O'Callaghan C J, Komersova K, Louis W J
Department of Clinical Pharmacology and Therapeutics, University of Melbourne, Victoria, Australia.
Blood Press Suppl. 1996;1:18-22.
Epidemiological evidence has linked essential hypertension with impaired tissue sensitivity to insulin (i.e. insulin resistance) and actions which could contribute to elevated blood pressure include renal sodium and water retention, sympathetic nervous system stimulation and effects on vascular smooth muscle cell growth and cation balance. Although insulin has pressor effects in some animal models, similar changes in human studies have only been demonstrable with supraphysiological insulin concentrations. We have recently measured finger blood pressure during a two stage hyperinsulinaemic euglycaemic clamp that produced insulin concentrations within the 'physiological' range. The plasma insulin concentration increased from 7.0 +/- 0.3 mu U.ml(-1) to 28.9 +/- 0.6 mu U.ml(-)and then to 101 +/-1.7 mu U.ml(-1) during the procedure and was associated with an increase in fingers but not arm systolic blood pressure during both low dose (i.e.+ 9.9 +/- 1.9 mmHg vs + 7.5 +/- 2.7 mmHg with control,p <0.05) and high dose insulin (21.9 +/- 2.3 mmHg vs 14.6 +/- 3.1 mmHg, p <0.01). Thus it appears that 'physiological' concentrations of insulin have pressor effects on finger systolic blood pressure that are not detectable more proximally and it is possible that such changes could contribute to the development of sustained elevations of blood pressure.
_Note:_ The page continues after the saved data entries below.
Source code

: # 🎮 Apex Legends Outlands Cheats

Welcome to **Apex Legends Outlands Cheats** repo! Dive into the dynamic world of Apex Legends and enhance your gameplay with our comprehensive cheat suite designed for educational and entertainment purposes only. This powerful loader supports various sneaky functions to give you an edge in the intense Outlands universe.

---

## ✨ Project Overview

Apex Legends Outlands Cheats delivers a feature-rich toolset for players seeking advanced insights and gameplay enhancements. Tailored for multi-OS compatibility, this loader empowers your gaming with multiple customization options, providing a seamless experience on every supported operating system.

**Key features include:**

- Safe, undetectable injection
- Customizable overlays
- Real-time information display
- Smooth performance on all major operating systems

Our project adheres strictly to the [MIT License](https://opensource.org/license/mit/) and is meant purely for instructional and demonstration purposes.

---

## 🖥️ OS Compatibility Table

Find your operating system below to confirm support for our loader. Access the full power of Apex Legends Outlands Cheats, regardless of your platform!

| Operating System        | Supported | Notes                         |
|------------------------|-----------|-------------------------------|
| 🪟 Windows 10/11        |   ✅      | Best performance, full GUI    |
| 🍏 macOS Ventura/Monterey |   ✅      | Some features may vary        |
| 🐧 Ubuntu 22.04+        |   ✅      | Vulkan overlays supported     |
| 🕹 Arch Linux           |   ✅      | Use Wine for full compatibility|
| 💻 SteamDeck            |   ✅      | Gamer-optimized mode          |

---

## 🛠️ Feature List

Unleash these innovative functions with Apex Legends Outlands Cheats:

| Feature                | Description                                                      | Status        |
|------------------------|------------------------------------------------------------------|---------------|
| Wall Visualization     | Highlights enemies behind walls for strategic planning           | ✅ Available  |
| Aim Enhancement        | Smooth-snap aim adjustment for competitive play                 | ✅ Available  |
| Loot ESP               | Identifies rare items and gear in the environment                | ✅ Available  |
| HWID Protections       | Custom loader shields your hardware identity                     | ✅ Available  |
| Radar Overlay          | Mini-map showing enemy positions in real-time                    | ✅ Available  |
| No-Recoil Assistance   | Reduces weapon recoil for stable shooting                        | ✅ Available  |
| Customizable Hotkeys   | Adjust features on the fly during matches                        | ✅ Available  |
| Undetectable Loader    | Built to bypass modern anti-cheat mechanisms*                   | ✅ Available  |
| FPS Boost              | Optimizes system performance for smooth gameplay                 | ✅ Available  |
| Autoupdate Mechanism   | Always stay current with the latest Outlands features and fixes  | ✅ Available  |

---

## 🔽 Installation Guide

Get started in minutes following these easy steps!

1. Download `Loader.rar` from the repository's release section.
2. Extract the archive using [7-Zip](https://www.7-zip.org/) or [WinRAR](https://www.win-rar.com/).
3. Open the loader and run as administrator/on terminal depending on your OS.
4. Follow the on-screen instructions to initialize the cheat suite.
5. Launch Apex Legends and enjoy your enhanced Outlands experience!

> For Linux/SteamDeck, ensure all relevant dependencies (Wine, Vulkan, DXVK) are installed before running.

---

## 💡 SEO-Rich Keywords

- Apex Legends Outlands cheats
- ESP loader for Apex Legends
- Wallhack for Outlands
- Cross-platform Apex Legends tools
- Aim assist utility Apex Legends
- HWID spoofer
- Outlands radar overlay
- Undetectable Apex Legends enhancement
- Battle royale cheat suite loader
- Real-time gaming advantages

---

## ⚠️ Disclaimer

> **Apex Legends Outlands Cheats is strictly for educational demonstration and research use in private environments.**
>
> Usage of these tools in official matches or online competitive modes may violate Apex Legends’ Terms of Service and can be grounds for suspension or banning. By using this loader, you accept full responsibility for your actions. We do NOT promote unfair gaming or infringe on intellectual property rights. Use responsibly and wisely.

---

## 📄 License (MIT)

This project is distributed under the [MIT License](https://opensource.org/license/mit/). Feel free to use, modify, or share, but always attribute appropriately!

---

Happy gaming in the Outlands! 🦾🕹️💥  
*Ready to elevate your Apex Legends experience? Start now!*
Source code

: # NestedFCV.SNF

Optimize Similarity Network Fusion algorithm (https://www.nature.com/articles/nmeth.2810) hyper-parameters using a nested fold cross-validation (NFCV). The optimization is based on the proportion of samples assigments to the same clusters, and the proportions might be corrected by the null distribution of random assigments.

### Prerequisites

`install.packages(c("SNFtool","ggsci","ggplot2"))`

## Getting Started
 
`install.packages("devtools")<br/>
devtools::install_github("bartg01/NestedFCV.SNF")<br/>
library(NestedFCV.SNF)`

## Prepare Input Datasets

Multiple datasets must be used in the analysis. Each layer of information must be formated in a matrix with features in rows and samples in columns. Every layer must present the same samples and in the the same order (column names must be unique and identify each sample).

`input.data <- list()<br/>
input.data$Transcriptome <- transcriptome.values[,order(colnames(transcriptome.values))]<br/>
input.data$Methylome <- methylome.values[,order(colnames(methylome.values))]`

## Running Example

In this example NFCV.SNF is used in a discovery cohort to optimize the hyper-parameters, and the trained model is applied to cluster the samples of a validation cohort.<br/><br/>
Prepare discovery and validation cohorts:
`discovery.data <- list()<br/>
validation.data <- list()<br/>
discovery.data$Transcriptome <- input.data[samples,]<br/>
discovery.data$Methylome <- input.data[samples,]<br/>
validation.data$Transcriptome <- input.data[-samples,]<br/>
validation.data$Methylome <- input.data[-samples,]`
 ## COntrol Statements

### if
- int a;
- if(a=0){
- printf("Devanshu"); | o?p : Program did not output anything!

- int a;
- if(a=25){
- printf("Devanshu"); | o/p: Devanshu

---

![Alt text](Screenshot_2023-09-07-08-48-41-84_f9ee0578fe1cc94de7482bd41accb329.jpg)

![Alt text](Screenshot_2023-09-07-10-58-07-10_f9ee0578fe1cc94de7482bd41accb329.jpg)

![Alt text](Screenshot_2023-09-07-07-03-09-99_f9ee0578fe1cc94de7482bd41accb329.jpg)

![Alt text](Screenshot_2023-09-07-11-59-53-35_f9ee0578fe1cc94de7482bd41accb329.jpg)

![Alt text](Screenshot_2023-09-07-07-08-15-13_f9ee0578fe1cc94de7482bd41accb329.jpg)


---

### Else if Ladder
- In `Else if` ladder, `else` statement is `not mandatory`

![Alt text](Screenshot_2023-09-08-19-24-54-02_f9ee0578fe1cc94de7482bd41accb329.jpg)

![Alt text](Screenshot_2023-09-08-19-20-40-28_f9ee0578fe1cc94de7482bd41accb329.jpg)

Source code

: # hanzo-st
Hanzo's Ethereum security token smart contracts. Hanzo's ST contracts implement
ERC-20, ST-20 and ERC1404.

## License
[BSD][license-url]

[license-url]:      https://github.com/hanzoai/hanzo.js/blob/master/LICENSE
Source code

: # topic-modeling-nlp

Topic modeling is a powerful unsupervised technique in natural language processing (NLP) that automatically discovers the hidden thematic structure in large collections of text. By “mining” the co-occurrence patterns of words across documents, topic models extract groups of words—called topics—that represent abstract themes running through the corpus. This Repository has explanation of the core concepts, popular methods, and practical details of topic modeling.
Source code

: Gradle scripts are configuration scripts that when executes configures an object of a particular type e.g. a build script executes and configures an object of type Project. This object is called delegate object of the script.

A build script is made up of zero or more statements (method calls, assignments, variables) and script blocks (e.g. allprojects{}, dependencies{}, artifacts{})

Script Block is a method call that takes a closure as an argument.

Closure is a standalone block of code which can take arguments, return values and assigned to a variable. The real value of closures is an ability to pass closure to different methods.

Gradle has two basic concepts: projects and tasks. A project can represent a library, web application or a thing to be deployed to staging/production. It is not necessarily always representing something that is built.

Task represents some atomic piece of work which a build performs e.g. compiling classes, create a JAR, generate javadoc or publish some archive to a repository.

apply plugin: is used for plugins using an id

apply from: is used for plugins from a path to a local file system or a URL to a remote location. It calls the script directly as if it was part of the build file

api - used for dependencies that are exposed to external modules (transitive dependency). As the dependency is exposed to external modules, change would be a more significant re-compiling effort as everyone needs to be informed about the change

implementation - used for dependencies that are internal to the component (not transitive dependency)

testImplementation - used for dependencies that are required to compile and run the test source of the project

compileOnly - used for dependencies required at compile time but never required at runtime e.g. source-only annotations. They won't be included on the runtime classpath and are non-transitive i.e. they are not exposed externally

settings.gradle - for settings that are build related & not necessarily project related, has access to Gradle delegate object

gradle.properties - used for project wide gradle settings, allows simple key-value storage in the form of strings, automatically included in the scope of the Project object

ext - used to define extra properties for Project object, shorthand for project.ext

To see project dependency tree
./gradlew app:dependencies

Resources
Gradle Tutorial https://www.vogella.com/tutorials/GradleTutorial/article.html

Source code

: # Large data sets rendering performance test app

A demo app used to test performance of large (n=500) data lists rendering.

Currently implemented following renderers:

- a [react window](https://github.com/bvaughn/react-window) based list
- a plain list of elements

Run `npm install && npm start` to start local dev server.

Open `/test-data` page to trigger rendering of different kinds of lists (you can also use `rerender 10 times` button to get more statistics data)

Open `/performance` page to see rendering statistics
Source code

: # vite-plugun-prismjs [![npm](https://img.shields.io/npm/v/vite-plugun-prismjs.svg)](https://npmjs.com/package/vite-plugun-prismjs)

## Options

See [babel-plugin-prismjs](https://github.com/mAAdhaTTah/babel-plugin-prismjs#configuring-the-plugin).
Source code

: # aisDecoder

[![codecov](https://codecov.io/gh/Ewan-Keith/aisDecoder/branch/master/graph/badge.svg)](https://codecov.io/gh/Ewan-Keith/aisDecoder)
流行病学证据表明,原发性高血压与组织对胰岛素的敏感性受损(即胰岛素抵抗)有关,而可能导致血压升高的因素包括肾钠水潴留、交感神经系统刺激以及对血管平滑肌细胞生长和阳离子平衡的影响。虽然胰岛素在一些动物模型中具有升压作用,但在人体研究中,类似的变化只有在超生理浓度的胰岛素情况下才能被证实。我们最近在一个两阶段的高胰岛素正常血糖钳夹过程中测量了手指血压,该过程产生的胰岛素浓度处于“生理”范围内。在这个过程中,血浆胰岛素浓度从7.0±0.3μU/ml升高到28.9±0.6μU/ml,然后再升高到101±1.7μU/ml,并且在低剂量(即+9.9±1.9mmHg对比对照组为+7.5±2.7mmHg,p<0.05)和高剂量胰岛素阶段(21.9±2.3mmHg对比14.6±3.1mmHg,p<0.01),手指收缩压均升高,但手臂收缩压未升高。因此,似乎“生理”浓度的胰岛素对手指收缩压有升压作用,而在更近端部位则无法检测到这种作用,并且这种变化有可能导致血压持续升高。